DIRECTIONS: Please set down every entry again exactly as it stands, without the pictures.

┌─ LISTED ENTRIES

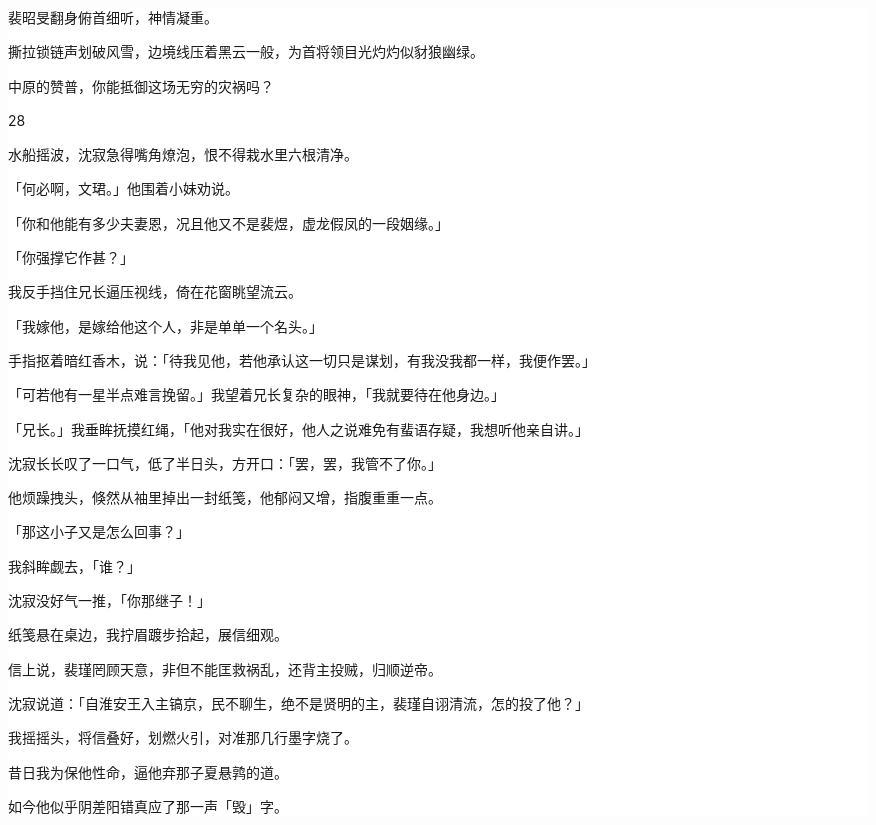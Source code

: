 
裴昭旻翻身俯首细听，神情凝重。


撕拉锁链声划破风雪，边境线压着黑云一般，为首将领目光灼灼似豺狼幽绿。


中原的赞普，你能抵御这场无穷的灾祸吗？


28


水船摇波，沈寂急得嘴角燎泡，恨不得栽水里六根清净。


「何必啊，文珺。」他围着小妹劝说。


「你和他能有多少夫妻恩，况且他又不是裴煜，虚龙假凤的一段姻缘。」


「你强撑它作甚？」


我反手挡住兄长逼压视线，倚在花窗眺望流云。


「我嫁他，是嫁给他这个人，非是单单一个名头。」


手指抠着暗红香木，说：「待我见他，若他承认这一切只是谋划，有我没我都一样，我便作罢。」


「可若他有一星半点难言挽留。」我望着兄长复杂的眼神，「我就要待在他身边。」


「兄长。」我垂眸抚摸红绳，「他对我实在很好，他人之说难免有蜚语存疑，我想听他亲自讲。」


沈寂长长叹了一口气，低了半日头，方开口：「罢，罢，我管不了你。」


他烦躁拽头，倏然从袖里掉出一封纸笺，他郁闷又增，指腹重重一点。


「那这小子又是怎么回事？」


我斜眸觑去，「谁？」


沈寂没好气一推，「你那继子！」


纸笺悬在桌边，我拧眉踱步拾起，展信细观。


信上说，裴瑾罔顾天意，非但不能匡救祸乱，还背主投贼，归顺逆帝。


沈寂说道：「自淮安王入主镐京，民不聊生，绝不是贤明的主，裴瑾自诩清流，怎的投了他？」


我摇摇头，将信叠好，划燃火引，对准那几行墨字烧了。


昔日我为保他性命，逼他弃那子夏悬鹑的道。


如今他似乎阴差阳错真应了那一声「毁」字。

└─

EXERCISE SOLUTION:
Source code

: 
裴昭旻翻身俯首细听，神情凝重。


撕拉锁链声划破风雪，边境线压着黑云一般，为首将领目光灼灼似豺狼幽绿。


中原的赞普，你能抵御这场无穷的灾祸吗？


28


水船摇波，沈寂急得嘴角燎泡，恨不得栽水里六根清净。


「何必啊，文珺。」他围着小妹劝说。


「你和他能有多少夫妻恩，况且他又不是裴煜，虚龙假凤的一段姻缘。」


「你强撑它作甚？」


我反手挡住兄长逼压视线，倚在花窗眺望流云。


「我嫁他，是嫁给他这个人，非是单单一个名头。」


手指抠着暗红香木，说：「待我见他，若他承认这一切只是谋划，有我没我都一样，我便作罢。」


「可若他有一星半点难言挽留。」我望着兄长复杂的眼神，「我就要待在他身边。」


「兄长。」我垂眸抚摸红绳，「他对我实在很好，他人之说难免有蜚语存疑，我想听他亲自讲。」


沈寂长长叹了一口气，低了半日头，方开口：「罢，罢，我管不了你。」


他烦躁拽头，倏然从袖里掉出一封纸笺，他郁闷又增，指腹重重一点。


「那这小子又是怎么回事？」


我斜眸觑去，「谁？」


沈寂没好气一推，「你那继子！」


纸笺悬在桌边，我拧眉踱步拾起，展信细观。


信上说，裴瑾罔顾天意，非但不能匡救祸乱，还背主投贼，归顺逆帝。


沈寂说道：「自淮安王入主镐京，民不聊生，绝不是贤明的主，裴瑾自诩清流，怎的投了他？」


我摇摇头，将信叠好，划燃火引，对准那几行墨字烧了。


昔日我为保他性命，逼他弃那子夏悬鹑的道。


如今他似乎阴差阳错真应了那一声「毁」字。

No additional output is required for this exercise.